━━━ Data supplied ━━━

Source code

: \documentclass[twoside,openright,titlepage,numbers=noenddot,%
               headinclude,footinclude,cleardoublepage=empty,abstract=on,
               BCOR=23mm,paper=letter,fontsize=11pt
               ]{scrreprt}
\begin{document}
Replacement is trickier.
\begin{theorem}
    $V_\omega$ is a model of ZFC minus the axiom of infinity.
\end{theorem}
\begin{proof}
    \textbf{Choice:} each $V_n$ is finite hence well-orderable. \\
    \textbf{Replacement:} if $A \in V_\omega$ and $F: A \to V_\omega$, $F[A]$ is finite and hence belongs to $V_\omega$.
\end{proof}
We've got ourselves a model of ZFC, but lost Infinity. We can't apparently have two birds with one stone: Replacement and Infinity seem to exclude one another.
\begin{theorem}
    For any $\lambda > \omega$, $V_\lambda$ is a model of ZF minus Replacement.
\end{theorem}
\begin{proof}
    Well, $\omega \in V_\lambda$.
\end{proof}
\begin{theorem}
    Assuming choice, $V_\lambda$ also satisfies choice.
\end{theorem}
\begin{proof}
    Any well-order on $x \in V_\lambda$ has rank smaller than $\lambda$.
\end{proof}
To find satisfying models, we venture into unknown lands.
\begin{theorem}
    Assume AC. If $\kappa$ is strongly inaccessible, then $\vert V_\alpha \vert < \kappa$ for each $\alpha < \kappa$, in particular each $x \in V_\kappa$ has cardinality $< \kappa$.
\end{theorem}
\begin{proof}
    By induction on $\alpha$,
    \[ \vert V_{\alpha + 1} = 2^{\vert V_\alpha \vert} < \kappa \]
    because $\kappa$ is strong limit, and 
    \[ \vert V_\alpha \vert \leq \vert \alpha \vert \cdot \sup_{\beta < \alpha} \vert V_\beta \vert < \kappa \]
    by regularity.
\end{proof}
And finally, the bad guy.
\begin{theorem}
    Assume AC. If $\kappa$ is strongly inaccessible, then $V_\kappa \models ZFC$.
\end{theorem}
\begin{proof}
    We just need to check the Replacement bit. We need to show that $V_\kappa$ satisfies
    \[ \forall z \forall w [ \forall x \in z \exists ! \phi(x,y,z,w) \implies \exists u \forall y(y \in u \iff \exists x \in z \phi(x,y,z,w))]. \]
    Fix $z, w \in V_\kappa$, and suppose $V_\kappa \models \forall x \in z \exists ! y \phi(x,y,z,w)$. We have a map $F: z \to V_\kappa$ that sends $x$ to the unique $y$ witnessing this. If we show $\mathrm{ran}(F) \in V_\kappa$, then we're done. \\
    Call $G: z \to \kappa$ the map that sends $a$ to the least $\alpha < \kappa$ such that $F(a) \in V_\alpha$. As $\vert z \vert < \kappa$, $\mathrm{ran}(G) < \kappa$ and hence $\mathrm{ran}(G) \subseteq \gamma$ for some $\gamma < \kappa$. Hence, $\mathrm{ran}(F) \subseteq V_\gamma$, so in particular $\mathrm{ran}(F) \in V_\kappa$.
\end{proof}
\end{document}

━━━

Task instructions - Copy, from the lines above, each one that holds "strongly".

Task solution -
    Assume AC. If $\kappa$ is strongly inaccessible, then $\vert V_\alpha \vert < \kappa$ for each $\alpha < \kappa$, in particular each $x \in V_\kappa$ has cardinality $< \kappa$.
    Assume AC. If $\kappa$ is strongly inaccessible, then $V_\kappa \models ZFC$.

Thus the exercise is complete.